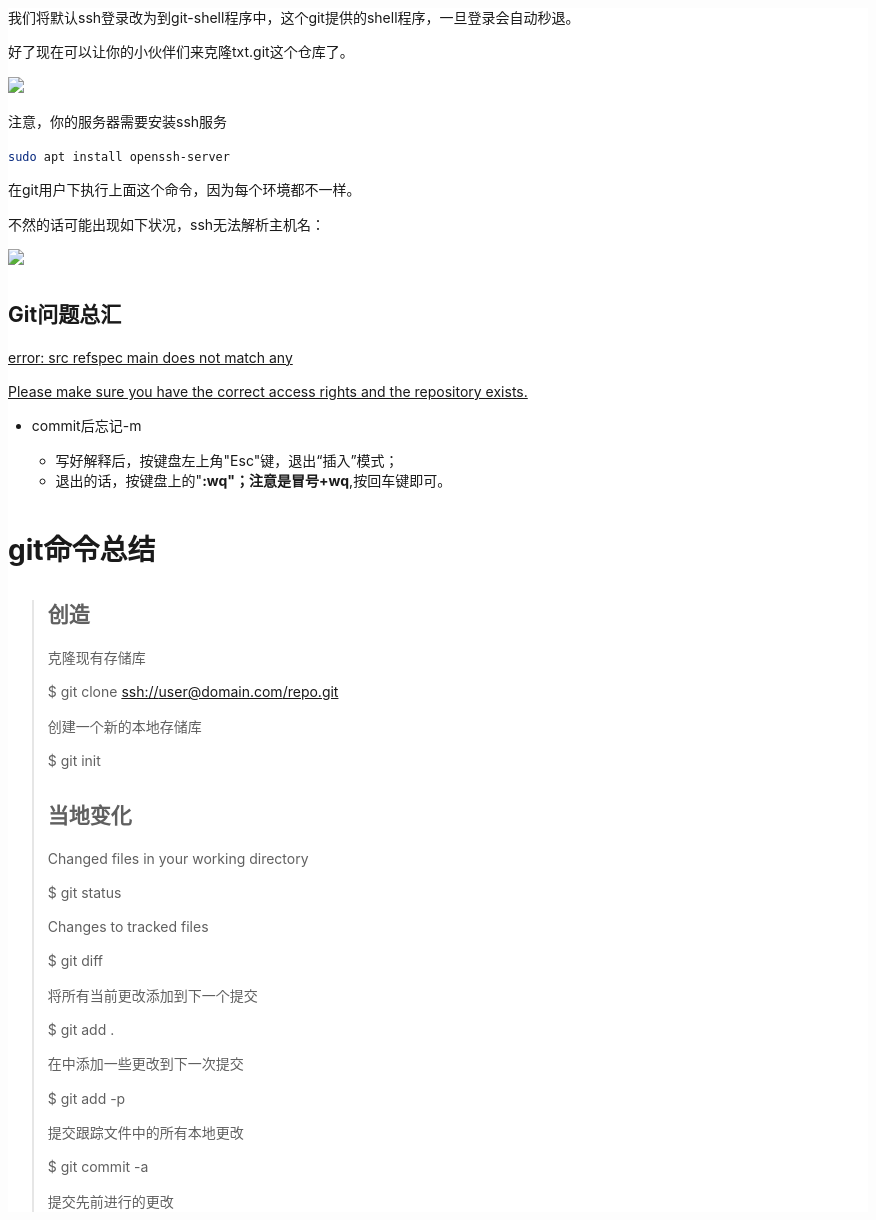 我们将默认ssh登录改为到git-shell程序中，这个git提供的shell程序，一旦登录会自动秒退。

好了现在可以让你的小伙伴们来克隆txt.git这个仓库了。

​![](assets/20210101232304323-20230322193428-1i6we6t.png)​

注意，你的服务器需要安装ssh服务

```bash
sudo apt install openssh-server
```

在git用户下执行上面这个命令，因为每个环境都不一样。

不然的话可能出现如下状况，ssh无法解析主机名：

​![](assets/20210101232734912-20230322193428-mqaf7tm.png)​

## Git问题总汇

[error: src refspec main does not match any](https://jrhar.blog.csdn.net/article/details/113931821 "error: src refspec main does not match any")

[Please make sure you have the correct access rights and the repository exists.](https://jrhar.blog.csdn.net/article/details/113934922 "Please make sure you have the correct access rights and the repository exists.")

* commit后忘记-m

  * 写好解释后，按键盘左上角"Esc"键，退出“插入”模式；
  * 退出的话，按键盘上的"**:wq&quot;；**注意是**冒号+wq**,按回车键即可。

# git命令总结

> ## 创造
>
> 克隆现有存储库
>
> $ git clone [ssh://user@domain.com/repo.git](ssh://user@domain.com/repo.git)
>
> 创建一个新的本地存储库
>
> $ git init
>
> ## 当地变化
>
> Changed files in your working directory
>
> $ git status
>
> Changes to tracked files
>
> $ git diff
>
> 将所有当前更改添加到下一个提交
>
> $ git add .
>
> 在中添加一些更改到下一次提交
>
> $ git add -p
>
> 提交跟踪文件中的所有本地更改
>
> $ git commit -a
>
> 提交先前进行的更改
>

- **Your task**:
Could you output every record above exactly as written, leaving out the pictures?

- **Answer to this task**:
 我们将默认ssh登录改为到git-shell程序中，这个git提供的shell程序，一旦登录会自动秒退。

好了现在可以让你的小伙伴们来克隆txt.git这个仓库了。

​![](assets/20210101232304323-20230322193428-1i6we6t.png)​

注意，你的服务器需要安装ssh服务

```bash
sudo apt install openssh-server
```

在git用户下执行上面这个命令，因为每个环境都不一样。

不然的话可能出现如下状况，ssh无法解析主机名：

​![](assets/20210101232734912-20230322193428-mqaf7tm.png)​

## Git问题总汇

[error: src refspec main does not match any](https://jrhar.blog.csdn.net/article/details/113931821 "error: src refspec main does not match any")

[Please make sure you have the correct access rights and the repository exists.](https://jrhar.blog.csdn.net/article/details/113934922 "Please make sure you have the correct access rights and the repository exists.")

* commit后忘记-m

  * 写好解释后，按键盘左上角"Esc"键，退出“插入”模式；
  * 退出的话，按键盘上的"**:wq&quot;；**注意是**冒号+wq**,按回车键即可。

# git命令总结

> ## 创造
>
> 克隆现有存储库
>
> $ git clone [ssh://user@domain.com/repo.git](ssh://user@domain.com/repo.git)
>
> 创建一个新的本地存储库
>
> $ git init
>
> ## 当地变化
>
> Changed files in your working directory
>
> $ git status
>
> Changes to tracked files
>
> $ git diff
>
> 将所有当前更改添加到下一个提交
>
> $ git add .
>
> 在中添加一些更改到下一次提交
>
> $ git add -p
>
> 提交跟踪文件中的所有本地更改
>
> $ git commit -a
>
> 提交先前进行的更改
>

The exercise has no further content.